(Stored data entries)
----------

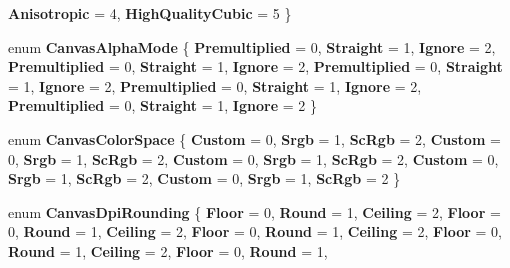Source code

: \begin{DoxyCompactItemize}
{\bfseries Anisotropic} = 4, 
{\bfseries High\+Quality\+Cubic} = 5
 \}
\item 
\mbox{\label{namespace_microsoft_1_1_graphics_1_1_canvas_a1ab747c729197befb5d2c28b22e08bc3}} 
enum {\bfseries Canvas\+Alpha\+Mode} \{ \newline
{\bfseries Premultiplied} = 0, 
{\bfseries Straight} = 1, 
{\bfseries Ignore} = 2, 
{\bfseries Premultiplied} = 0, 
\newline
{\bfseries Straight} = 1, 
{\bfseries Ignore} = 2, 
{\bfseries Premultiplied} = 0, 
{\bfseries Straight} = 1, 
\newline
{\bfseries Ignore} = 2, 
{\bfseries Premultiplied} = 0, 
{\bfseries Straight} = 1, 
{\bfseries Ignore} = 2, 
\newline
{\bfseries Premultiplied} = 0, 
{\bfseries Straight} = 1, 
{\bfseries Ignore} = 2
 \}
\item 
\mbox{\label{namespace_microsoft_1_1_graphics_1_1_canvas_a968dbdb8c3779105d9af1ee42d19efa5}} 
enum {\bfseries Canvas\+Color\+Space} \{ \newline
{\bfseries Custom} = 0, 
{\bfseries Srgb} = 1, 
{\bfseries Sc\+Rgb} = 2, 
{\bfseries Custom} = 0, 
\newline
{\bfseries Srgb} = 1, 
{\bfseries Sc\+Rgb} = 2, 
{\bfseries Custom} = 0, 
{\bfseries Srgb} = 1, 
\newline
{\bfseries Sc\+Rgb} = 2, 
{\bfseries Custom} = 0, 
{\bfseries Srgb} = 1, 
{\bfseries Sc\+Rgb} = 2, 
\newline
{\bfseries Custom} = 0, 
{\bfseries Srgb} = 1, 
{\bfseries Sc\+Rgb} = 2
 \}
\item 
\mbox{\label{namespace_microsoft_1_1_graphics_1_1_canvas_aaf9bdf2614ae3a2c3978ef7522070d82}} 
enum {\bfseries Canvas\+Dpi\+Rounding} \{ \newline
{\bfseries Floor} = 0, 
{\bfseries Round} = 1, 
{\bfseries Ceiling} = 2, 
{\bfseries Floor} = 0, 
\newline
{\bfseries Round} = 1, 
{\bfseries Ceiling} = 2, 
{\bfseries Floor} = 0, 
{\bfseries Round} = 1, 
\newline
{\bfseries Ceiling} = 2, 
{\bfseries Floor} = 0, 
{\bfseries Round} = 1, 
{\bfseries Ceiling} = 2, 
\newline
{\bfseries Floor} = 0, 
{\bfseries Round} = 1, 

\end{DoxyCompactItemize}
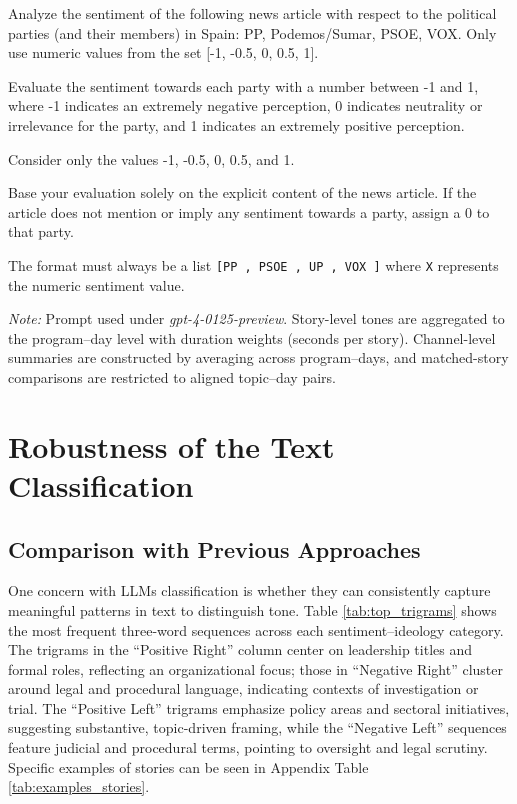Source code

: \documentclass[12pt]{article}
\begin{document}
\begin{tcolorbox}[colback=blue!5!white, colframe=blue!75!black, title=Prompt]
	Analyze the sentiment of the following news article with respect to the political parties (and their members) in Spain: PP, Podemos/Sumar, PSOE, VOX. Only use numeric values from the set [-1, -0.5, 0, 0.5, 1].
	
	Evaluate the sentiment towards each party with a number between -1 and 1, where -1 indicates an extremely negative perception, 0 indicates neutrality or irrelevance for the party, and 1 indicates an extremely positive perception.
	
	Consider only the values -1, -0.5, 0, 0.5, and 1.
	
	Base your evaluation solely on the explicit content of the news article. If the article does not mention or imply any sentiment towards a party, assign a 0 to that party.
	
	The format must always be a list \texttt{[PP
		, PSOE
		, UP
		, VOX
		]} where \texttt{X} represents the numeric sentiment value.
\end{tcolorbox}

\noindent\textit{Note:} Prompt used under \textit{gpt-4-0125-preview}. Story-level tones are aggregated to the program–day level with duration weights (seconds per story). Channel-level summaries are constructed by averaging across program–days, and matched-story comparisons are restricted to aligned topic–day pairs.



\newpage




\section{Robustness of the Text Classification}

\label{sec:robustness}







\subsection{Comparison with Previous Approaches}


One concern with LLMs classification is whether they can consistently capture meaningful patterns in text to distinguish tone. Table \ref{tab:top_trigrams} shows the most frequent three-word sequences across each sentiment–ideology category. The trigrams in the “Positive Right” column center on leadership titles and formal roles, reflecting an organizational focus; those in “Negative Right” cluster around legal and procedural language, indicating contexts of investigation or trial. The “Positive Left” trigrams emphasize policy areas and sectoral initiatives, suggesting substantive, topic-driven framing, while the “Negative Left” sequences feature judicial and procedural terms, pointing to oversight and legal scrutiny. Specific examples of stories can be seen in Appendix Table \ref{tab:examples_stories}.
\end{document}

----------

» Problem: Each line of the records that holds the word "tcolorbox" should be copied out.

» Solution to the problem:
\begin{tcolorbox}[colback=blue!5!white, colframe=blue!75!black, title=Prompt]
\end{tcolorbox}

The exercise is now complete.